Test MSI GE75 Raider 10SGS, czyli jak wyhodować smoka... kolejnej generacji
Notebooki z charakterystycznym smoczym logotypem na pokrywie towarzyszą nam niemal od dekady. Ewoluowały przez lata, aby w ostatnim czasie wejść do czołówki przenośnych komputerów dla graczy. Tym razem przedstawiam Wam najmocniejszą konfigurację dostępną w stajni MSI - model GE75 Raider 10SGS. Zapraszam do lektury.
06.01.2021 | aktual.: 06.01.2021 23:17
W testowanym modelu producent raczej nie poszedł na kompromisy. Procesor Intel i9 10-gen, 16 GB RAM DDR4, matryca 17 cali z odświeżaniem 240 Hz i najmocniejsza (jeszcze) grafika mobilna w postaci RTX 2080 Super, predestynują tę konfigurację raczej do gier. Jednak nauczeni już doświadczeniem choćby z testu Dell G7 7790, wiemy, że i twórcy i inżynierowie mogą czerpać z wydajności tego typu sprzętu. Poniżej przeczytacie, na co stać produkt MSI.
GE75 Raider 10SGS to konstrukcja 17-calowa. Dla mniej doświadczonych użytkowników notebook może wydawać się duży i ciężki. Nic bardziej mylnego. Jak na tę wielkość, jest on całkiem smukły, a jego waga tylko trochę przekracza 2,5 kg (bez zasilacza). Górna pokrywa została wykonana ze szczotkowanego aluminium w kolorze czarnym. W oko wpadają czerwono-złote przetłoczenia i czerwony emblemat smoka pomiędzy nimi. Trzeba przyznać, że wygląda to bardzo gustownie i powinno się podobać większości nabywców.
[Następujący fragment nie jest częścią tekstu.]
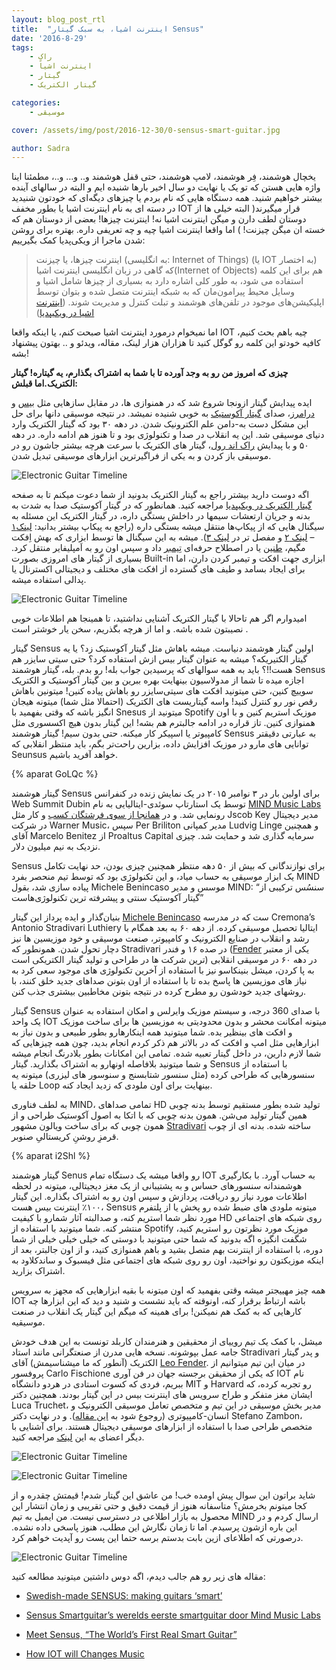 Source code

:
 ```yaml
---
layout: blog_post_rtl
title:  "اینترنت اشیا، به سبک گیتار Sensus"
date: '2016-8-29'
tags:
    - راک
    - اینترنت اشیاً
    - گیتار
    - گیتار الکتریک

categories:
    - موسیقی

cover: /assets/img/post/2016-12-30/0-sensus-smart-guitar.jpg

author: Sadra
---
```


یخچال هوشمند، فِر هوشمند، لامپ هوشمند، حتی قفل هوشمند و.. و… و..، مطمئنا اینا واژه هایی هستن که تو یک یا نهایت دو سال اخیر بارها شنیده ایم و البته در سالهای آینده بیشتر خواهیم شنید. همه دستگاه هایی که نام بردم یا چیزهای دیگه‌ای که خودتون شنیدید در دسته ای به نام اینترنت اشیا یا بطور مخفف IOT قرار میگیرند( البته خیلی ها از دوستان لطف دارن و میگن اینترنت اشیا نه! اینترنت چیزها! بعضی از دوستان هم که خسته ان میگن چیزنت! ) اما واقعا اینترنت اشیا چیه و چه تعریفی داره. بهتره برای روشن شدن ماجرا از ویکی‌پدیا کمک بگیرییم:

> اینترنت چیزها، یا چیزنت (به انگلیسی: Internet of Things) (یا IOT به اختصار) که گاهی در زبان انگلیسی اینترنت اشیا(Internet of Objects) هم برای این کلمه استفاده می شود، به طور کلی اشاره دارد به بسیاری از چیزها شامل اشیا و وسایل محیط پیرامون‌مان که به شبکه اینترنت متصل شده و بتوان توسط اپلیکیشن‌های موجود در تلفن‌های هوشمند و تبلت کنترل و مدیریت شوند. ([اینترنت اشیا در ویکیپدیا](https://fa.wikipedia.org/wiki/%D8%A7%DB%8C%D9%86%D8%AA%D8%B1%D9%86%D8%AA_%D8%A7%D8%B4%DB%8C%D8%A7))

اما نمیخوام درمورد اینترنت اشیا صبحت کنم، یا اینکه واقعا IOT چیه باهم بحث کنیم، کافیه خودتو این کلمه رو گوگل کنید تا هزاران هزار لینک، مقاله، ویدئو و .. بهتون پیشنهاد بشه!

**چیزی که امروز من رو به وجد آورده تا با شما به اشتراک بگذارم، یه گیتاره! گیتار الکتریک.اما قبلش:**

ایده پیدایش گیتار ازونجا شروع شد که در همنوازی ها، در مقابل سازهایی مثل [بیس](https://en.wikipedia.org/wiki/Bass_(instrument)) و [درامرز](https://en.wikipedia.org/wiki/Drum_kit)، صدای [گیتار آکوستیک](https://fa.wikipedia.org/wiki/%DA%AF%DB%8C%D8%AA%D8%A7%D8%B1) به خوبی شنیده نمیشد. در نتیجه موسیقی دانها برای حل این مشکل دست به‌-دامن علم الکترونیک شدن. در دهه ۳۰ بود که گیتار الکتریک وارد دنیای موسیقی شد. این یه انقلاب در صدا و تکنولوژی بود و تا هنوز هم ادامه داره. در دهه ۵۰ و با پیدایش [راک اند رول](https://fa.wikipedia.org/wiki/%D8%B1%D8%A7%DA%A9_%D8%A7%D9%86%D8%AF_%D8%B1%D9%88%D9%84)، گیتار های الکتریک با سرعت هرچه بیشتر جاشون رو در موسیقی باز کردن و به یکی از فراگیرترین ابزارهای موسیقی تبدیل شدن.

![Electronic Guitar Timeline](/assets/img/post/2016-12-30/1-guitar-timeline.jpg)

اگه دوست دارید بیشتر راجع به گیتار الکتریک بدونید از شما دعوت میکنم تا به صفحه [گیتار الکتریک در ویکیپدیا](https://en.wikipedia.org/wiki/Electric_guitar) مراجعه کنید. همانطور که در گیتار آکوستیک صدا به شدت به بدنه و جریان ارتعشات سیمها در داخلش بستگی داره، در گیتار الکتریک این مسئله به سیگنال هایی که از پیکاپ‌ها منتقل میشه بستگی داره (راجع به پیکاپ بیشتر بدانید: [لینک۱](https://en.wikipedia.org/wiki/Electric_guitar#Pickups) – [لینک ۲](https://fa.wikipedia.org/wiki/%D9%BE%DB%8C%DA%A9%D8%A7%D9%BE) و مفصل تر در [لینک ۳](http://www.electricguitar.blogfa.com/post/6)). میشه به این سیگنال ها توسط ابزاری که بهش اِفکت مگیم، [طنین](https://fa.wikipedia.org/wiki/%D8%AA%D9%85%D8%A8%D8%B1_(%D9%85%D9%88%D8%B3%DB%8C%D9%82%DB%8C)) یا در اصطلاح حرفه‌ای [تِیمبر](https://fa.wikipedia.org/wiki/%D8%AA%D9%85%D8%A8%D8%B1_(%D9%85%D9%88%D8%B3%DB%8C%D9%82%DB%8C)) داد و سپس اون رو به اَمپلیفایر منتقل کرد. بسیاری از گیتار های امروزی بصورت Built-in ابزاری جهت افکت و تیمبر کردن دارن، اما برای ایجاد بسامد و طیف های گسترده از افکت های مختلف و دیجیتالی اکسترنال یا پدالی استفاده میشه.

![Electronic Guitar Timeline](/assets/img/post/2016-12-30/2-guitar-tools.jpg)

امیدوارم اگر هم تاحالا با گیتار الکتریک آشنایی نداشتید، تا همینجا هم اطلاعات خوبی نصیبتون شده باشه. و اما از هرچه بگذریم، سخن یار خوشتر است .

گیتار Sensus اولین گیتار هوشمند دنیاست. میشه باهاش مثل گیتار آکوستیک زد؟ یا یه گیتار الکتیریکه؟ میشه به عنوان گیتار بیس ازش استفاده کرد؟ حتی سیتی سایزر هم هست!!؟ باید به همه سوالهای که پرسیدین جواب بله! رو بدم. بله، گیتار هوشمند Sensus اجازه میده تا شما از مدولاسیون بینهایت بهره ببرین و بین گیتار آکوستیک و الکتریک سوییچ کنین، حتی میتونید افکت های سیتی‌سایزر رو باهاش پیاده کنین! میتونین باهاش رقص نور رو کنترل کنید! واسه گیتاریست های الکتریک (احتمالا مثل شما) میتونه هیجان انگیز باشه که وقتی بفهمید با Snesus میتونید از Spotify موزیک استریم کنین و با اون همنوازی کنین. تاز قراره در ادامه جالبترم هم بشه! این گیتار بدون هیچ اکسسوری مثل کامپیوتر یا اسپیکر کار میکنه. حتی بدون سیم! گیتار هوشمند Sensus به عبارتی دقیقتر توانایی های مارو در موزیک افزایش داده، بزارین راحت‌تر بگم، باید منتظر انقلابی که Seunsus خواهد آفرید باشیم.

{% aparat GoLQc %}

گیتار هوشمند Sensus برای اولین بار در ۳ نوامبر ۲۰۱۵ در یک نمایش زنده در کنفرانس Web Summit Dubin توسط یک استارتاپ سوئدی-ایتالیایی به نام [MIND Music Labs](http://www.mindmusiclabs.com/) رونمایی شد. و در [همانجا از سوی فرشتگان کسب](https://en.wikipedia.org/wiki/Angel_investor) و کار مثل Jscob Key مدیر دیجیتال در شرکت Warner Music، سپس Per Briliton مدیر کمپانی Ludvig Linge و همچنین آقای Marcelo Benitez از Proaltus Capital سرمایه گذاری شد و حمایت شد. چیزی نزدیک به نیم میلیون دلار.

Sensus برای نوازندگانی که بیش از ۵۰ دهه منتظر همچنین چیزی بودن، حد نهایت تکامل یک ابزار موسیقی به حساب میاد، و این تکنولوژی بود که توسط تیم منحصر بفرد MIND پیاده سازی شد، بقول Michele Benincaso موسس و مدیر MIND: “سنسُس ترکیبی از گیتار آکوستیک سنتی و پیشرفته ترین تکنولوژی‌هاست”

بنیان‌گذار و ایده پرداز این گیتار [Michele Benincaso](http://www.benincaso.com/) ست که در مدرسه Cremona’s Antonio Stradivari Luthiery ایتالیا تحصیل موسیقی کرده. از دهه ۶۰ به بعد همگام با رشد و انقلاب در صنایع الکترونیک و کامپیوتر، صنعت موسیقی و خود موزیسین ها نیز دچار تحول شدن. همونطور که Stradivari در صده ۱۶ و فندر ([Fender](https://en.wikipedia.org/wiki/Fender_Musical_Instruments_Corporation) یکی از معتبر ترین شرکت ها در طراحی و تولید گیتار الکتریکی است) در دهه ۶۰ در موسیقی انقلابی به پا کردن، میشل بنینکاسو نیز با استفاده از آخرین تکنولوژی های موجود سعی کرد به نیاز های موزیسین ها پاسخ بده تا با استفاده از اون بتونن صداهای جدید خلق کنند، با روشهای جدید خودشون رو مطرح کرده در نتیجه بتونن مخاطبین بیشتری جذب کنن.

گیتار Sensus با صدای 360 درجه، و سیستم موزیک وایرلس و امکان استفاده به عنوان یک واحد IOT میتونه امکانت محشر و بدون محدودیتی به موزیسین ها برای ساخت موزیک و افکت های بینظیر بده. شما میتونید همه اینکارهارو بطور طبیعی و بدون نیاز به ابزارهایی مثل امپ و افکت که در بالاتر هم ذکر کردم انجام بدید، چون همه چیزهایی که شما لازم دارین،‌ در داخل گیتار تعبیه شده. تمامی این امکانات بطور بلادرنگ انجام میشه و شما میتونید بلافاصله اونهارو به اشتراک بگذارید. گیتار Sensus با استفاده از سنسورهایی که طراحی کرده (مثل سنسور شتابسنج و سنوسور های لیزری) میتونه یه حلقه یا Loop بینهایت برای اون ملودی که زدید ایجاد کنه.

به لطف فناوری MIND، تمامی صداهای HD تولید شده بطور مستقیم توسط بدنه چوبی همین گیتار تولید می‌شن. همون بدنه چوبی که با اتکا به اصول آکوستیک طراحی و از همون چوبی که برای ساخت ویالون مشهور [Stradivari](https://en.wikipedia.org/wiki/Stradivarius) ساخته شده. بدنه ای از چوب قرمزِ روشنِ کریستالیِ صنوبر.

{% aparat i2Shl %}

گیتار هوشمند Senus رو واقعا میشه یک دستگاه تمام IOT به حساب آورد. با بکارگیری هوشمندانه سنسورهای حساس و به پشتیبانی از یک مغز دیجیتالی، میتونه در لحظه اطلاعات مورد نیاز رو دریافت، پردازش و سپس اون رو به اشتراک بگذاره. این گیتار ۱۰۰٪ اینترنت بیس هست، Sensus میتونه ملودی های ضبط شده رو پخش یا از پلتفرم مورد نظر شما استریم کنه، و صدالبته آثار شمارو با کیفیت HD روی شبکه های اجتماعی منتشر کنه. شما میتونید با استفاده از Spotify موزیک مورد نظرتون رو استریم کنید، شگفت انگیزه اگه بدونید که شما حتی میتونید با دوستی که خیلی خیلی خیلی از شما دوره، با استفاده از اینترنت بهم متصل بشید و باهم همنوازی کنید، و از اون جالبتر، بعد از اینکه موزیکتون رو نواختید، اون رو روی شبکه های اجتماعی مثل فیسبوک و ساندکلاود به اشتراک بزارید.

همه چیز مهییجتر میشه وقتی بفهمید که اون میتونه با بقیه ابزارهایی که مجهز به سرویس IOT باشه ارتباط برقرار کنه، اونوقته که باید نشست و شنید و دید که این ابزارها چه کارهایی که به کمک هم نمیکنن! برای همینه که میگم این گیتار یک انقلاب در صنعت موسیقیه.

میشل، با کمک یک تیم روییای از محقیقین و هنرمندان کاربلد تونست به این هدف خودش جامه عمل بپوشونه. نسخه هایی مدرن از صنعتگرانی مانند استاد Stradivari و پدر گیتار الکتریک (آنطور که ما میشناسیمش) آقای [Leo Fender](https://en.wikipedia.org/wiki/Leo_Fender). در میان این تیم میتوانیم از پروفسور Carlo Fischione که یکی از محقیقن برجسته جهان در فن آوری IOT نام ببریم، فردی که کسوت استادی در هردو دانشگاه MIT و Harvard رو تجربه کرده، که ایشان مغز متفکر و طراح سرویس های اینترنت بیس در این گیتار بودند. همچنین دکتر Luca Truchet، مدیر بخش موسیقی در این تیم و متخصص تعامل موسیقی الکترونیک و انسان-کامپیوتری (روجوع شود به [این مقاله](https://en.wikipedia.org/wiki/Human_computer)). و در نهایت دکتر Stefano Zambon، متخصص طراحی صدا با استفاده از ابزارهای موسیقی دیجیتال هستند. برای آشنایی با دیگر اعضای به این [لینک](http://www.mindmusiclabs.com/team/) مراجعه کنید.

![Electronic Guitar Timeline](/assets/img/post/2016-12-30/3-sensus.jpg)

![Electronic Guitar Timeline](/assets/img/post/2016-12-30/4-sensus.jpg)

شاید براتون این سوال پیش اومده خب! من عاشق این گیتار شدم! قیمتش چقدره و از کجا میتونم بخرمش؟ متاسفانه هنوز از قیمت دقیق و حتی تقریبی و زمان انتشار این محصول به بازار اطلاعی در دسترسی نیست. من ایمیل به تیم MIND ارسال کردم و در این باره ازشون پرسیدم. اما تا زمان نگارش این مطلب، هنوز پاسخی داده نشده. درصورتی که اطلاعای ازین بابت بدستم برسه حتما این پست رو آپدیت خواهم کرد.

![Electronic Guitar Timeline](/assets/img/post/2016-12-30/5-sensus.jpg)

مقاله های زیر رو هم جالب دیدم، اگه دوس داشتین میتونید مطالعه کنید:

*   [Swedish-made SENSUS: making guitars ‘smart’](http://umgasmagazine.com/swedish-made-sensus-making-guitars-smart/)

*   [Sensus Smartguitar’s werelds eerste smartguitar door Mind Music Labs](http://www.gitarist.nl/nieuws/artikel/3-17646/sensus-smartguitar)

*   [Meet Sensus, “The World’s First Real Smart Guitar”](http://www.guitarworld.com/gear-news-electrics/meet-sensus-worlds-first-real-smart-guitar/29086)

*   [How IOT will Changes Music](http://blog.thethings.io/how-iot-will-change-music/)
Pulpit roboczy również został wykonany z jednolitego płatu aluminium, lekko przetłoczony, tak aby klawiatura znalazła się w niecce, co spowodowało, że grubość notebooka jest całkiem akceptowalna i wynosi tylko 30,3 mm. Plastik znajdziemy na okalającej ekran ramce i na spodzie notebooka. Od pierwszego kontaktu widać, że mamy do czynienia z produktem najwyższej próby. Wzorowe wykonanie, dyskretne upiększenia, wysokiej jakości materiały. Całość cieszy oko i łechta poczucie gustu.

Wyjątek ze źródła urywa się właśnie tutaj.